The decision, which was made in a late-night meeting on Monday that extended into the early hours of Tuesday morning, was announced by Israeli Prime Minister Benjamin Netanyahu.
“Israel will continue to act to implement this goal,” Netanyahu said.
Since Hamas’s Oct. 7 massacre across southern Israel — in which the Palestinian terrorist group murdered 1,200 people and kidnapped 251 hostages — the Jewish state’s war aims have been to return the hostages, destroy Hamas, and ensure Gaza cannot be used as a launching pad to attack Israel in the future.
On Oct. 8, Hezbollah joined Hamas’s war on Israel, pummeling northern Israeli communities almost daily with barrages of drones, rockets, and missiles from southern Lebanon, where it wields significant political and military influence. One such attack killed 12 children in the small Druze town of Majdal Shams.
About 80,000 Israelis have been forced to evacuate Israel’s north during that time due to the unrelenting attacks. Most of them have spent the past 11 months living in hotels in other areas of the country.
Israeli leaders have said they seek a diplomatic resolution to the conflict with Hezbollah along the border with Lebanon but are prepared to use large-scale military force if needed to ensure all displaced citizens can safely return to their homes. Efforts to make it safe for them to return have so far been unsuccessful, indicating a larger military conflict could be on the horizon.

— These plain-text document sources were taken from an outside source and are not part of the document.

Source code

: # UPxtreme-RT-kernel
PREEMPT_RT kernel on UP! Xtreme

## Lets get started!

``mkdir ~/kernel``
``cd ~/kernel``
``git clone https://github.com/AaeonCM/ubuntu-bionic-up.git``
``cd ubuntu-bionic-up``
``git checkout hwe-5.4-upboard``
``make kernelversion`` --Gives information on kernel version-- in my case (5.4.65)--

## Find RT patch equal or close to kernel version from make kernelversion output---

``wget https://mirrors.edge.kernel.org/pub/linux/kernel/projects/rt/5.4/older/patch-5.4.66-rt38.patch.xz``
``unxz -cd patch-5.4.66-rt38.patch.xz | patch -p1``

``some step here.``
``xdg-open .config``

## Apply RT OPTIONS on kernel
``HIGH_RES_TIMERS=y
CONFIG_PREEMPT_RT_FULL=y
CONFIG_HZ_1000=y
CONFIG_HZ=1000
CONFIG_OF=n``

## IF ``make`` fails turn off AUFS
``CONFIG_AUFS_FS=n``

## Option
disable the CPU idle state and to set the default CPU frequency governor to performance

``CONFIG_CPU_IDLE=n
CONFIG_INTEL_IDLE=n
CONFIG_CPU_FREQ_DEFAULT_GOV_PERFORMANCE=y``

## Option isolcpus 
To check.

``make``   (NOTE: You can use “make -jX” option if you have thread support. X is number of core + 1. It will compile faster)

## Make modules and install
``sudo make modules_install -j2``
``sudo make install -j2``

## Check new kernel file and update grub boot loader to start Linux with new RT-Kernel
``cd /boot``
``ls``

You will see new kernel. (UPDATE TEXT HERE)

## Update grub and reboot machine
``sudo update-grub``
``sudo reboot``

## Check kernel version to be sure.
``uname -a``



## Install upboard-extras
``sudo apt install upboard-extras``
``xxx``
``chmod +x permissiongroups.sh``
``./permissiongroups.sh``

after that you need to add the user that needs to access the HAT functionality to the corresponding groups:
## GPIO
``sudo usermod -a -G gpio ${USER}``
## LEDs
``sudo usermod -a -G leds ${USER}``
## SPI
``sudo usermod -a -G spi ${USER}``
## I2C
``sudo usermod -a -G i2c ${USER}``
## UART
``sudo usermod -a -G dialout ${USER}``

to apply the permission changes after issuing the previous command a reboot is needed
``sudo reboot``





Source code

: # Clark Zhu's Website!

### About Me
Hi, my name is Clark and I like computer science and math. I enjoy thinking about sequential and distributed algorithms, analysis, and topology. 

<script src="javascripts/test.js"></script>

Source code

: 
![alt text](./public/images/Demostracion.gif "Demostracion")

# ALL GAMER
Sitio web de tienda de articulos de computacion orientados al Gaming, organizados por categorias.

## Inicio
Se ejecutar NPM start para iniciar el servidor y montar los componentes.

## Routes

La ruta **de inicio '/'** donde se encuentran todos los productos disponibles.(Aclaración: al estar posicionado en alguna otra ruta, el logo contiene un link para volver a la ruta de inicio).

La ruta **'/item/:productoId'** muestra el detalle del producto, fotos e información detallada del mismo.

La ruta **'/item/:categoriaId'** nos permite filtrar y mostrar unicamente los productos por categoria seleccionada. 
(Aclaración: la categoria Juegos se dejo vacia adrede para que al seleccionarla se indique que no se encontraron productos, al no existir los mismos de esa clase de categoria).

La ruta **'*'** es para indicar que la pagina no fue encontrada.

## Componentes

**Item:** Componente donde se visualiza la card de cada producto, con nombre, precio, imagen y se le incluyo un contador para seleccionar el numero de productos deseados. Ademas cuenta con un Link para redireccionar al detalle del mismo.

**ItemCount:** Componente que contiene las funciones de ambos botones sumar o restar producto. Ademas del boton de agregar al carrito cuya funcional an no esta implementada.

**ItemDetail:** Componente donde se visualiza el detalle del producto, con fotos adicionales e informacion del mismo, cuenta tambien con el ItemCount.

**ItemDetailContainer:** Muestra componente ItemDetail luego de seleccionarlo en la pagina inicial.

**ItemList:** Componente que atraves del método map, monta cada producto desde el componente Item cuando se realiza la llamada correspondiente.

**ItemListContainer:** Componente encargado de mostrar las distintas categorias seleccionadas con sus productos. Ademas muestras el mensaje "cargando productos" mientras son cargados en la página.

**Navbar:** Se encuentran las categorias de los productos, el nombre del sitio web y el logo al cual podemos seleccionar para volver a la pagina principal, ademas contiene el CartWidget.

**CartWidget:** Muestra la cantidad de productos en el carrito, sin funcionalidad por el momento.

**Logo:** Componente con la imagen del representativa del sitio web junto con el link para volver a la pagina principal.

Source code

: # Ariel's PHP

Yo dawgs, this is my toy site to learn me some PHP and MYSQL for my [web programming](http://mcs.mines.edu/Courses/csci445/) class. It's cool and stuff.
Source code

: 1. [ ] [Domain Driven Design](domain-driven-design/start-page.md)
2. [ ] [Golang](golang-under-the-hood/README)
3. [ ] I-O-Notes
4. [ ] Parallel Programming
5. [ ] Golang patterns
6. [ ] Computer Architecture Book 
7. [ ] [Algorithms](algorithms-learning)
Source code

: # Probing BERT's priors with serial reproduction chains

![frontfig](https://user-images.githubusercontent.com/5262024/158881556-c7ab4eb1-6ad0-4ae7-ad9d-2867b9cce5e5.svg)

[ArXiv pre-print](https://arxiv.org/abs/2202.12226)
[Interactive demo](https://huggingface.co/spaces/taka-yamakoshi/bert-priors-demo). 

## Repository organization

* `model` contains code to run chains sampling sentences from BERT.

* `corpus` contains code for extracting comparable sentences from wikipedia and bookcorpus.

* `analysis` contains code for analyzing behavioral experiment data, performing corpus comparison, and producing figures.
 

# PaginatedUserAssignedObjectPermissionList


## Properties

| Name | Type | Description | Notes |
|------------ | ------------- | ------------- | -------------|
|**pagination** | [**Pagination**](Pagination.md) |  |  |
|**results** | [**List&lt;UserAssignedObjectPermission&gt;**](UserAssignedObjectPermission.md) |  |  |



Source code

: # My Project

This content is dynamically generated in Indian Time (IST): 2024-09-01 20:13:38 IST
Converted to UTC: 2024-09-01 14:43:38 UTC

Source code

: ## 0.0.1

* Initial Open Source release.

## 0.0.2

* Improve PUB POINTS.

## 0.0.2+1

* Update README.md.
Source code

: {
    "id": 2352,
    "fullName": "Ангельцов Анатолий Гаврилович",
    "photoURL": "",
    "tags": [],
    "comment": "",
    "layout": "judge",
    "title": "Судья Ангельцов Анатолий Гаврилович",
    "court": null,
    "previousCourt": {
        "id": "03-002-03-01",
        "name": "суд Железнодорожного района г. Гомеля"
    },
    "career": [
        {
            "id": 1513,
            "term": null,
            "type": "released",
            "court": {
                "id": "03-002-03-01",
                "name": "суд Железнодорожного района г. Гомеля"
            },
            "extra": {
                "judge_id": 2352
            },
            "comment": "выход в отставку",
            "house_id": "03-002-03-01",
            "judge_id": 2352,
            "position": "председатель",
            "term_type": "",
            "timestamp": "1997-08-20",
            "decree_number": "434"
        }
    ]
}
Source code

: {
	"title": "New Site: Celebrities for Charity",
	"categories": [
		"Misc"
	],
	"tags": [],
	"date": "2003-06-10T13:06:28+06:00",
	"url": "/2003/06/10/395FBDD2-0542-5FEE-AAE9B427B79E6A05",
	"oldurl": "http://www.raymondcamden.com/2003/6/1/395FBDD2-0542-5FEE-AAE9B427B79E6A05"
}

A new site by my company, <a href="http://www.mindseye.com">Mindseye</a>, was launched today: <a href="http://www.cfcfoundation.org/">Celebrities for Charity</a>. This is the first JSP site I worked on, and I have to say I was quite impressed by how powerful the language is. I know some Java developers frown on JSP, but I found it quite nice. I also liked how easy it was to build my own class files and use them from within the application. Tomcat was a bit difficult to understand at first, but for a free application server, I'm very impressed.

“The possibility for an agreement is running out as Hezbollah continues to tie itself to Hamas, and refuses to end the conflict,” Israeli Defense Minister Yoav Gallant said on Monday in a meeting with White House Special envoy Amos Hochstein, according to a statement from his office. “Therefore, the only way left to ensure the return of Israel’s northern communities to their homes will be via military action.”
Amid escalating tensions between Israel and Hezbollah, the US has warned both sides to refrain from larger military action.
Hochstein, who was visiting Israel on Monday, told Netanyahu and Gallant in meetings that the US does not believe that a full confrontation with Lebanon will serve Israel’s interests or return the residents of the north to their homes, according to Israeli media reports. The US envoy also reportedly added that the risk of a regional war was real and that the diplomatic resolution to ultimately end it would be similar to the ones being discussed now anyway.
However, tensions do not seem likely to lower in the near future.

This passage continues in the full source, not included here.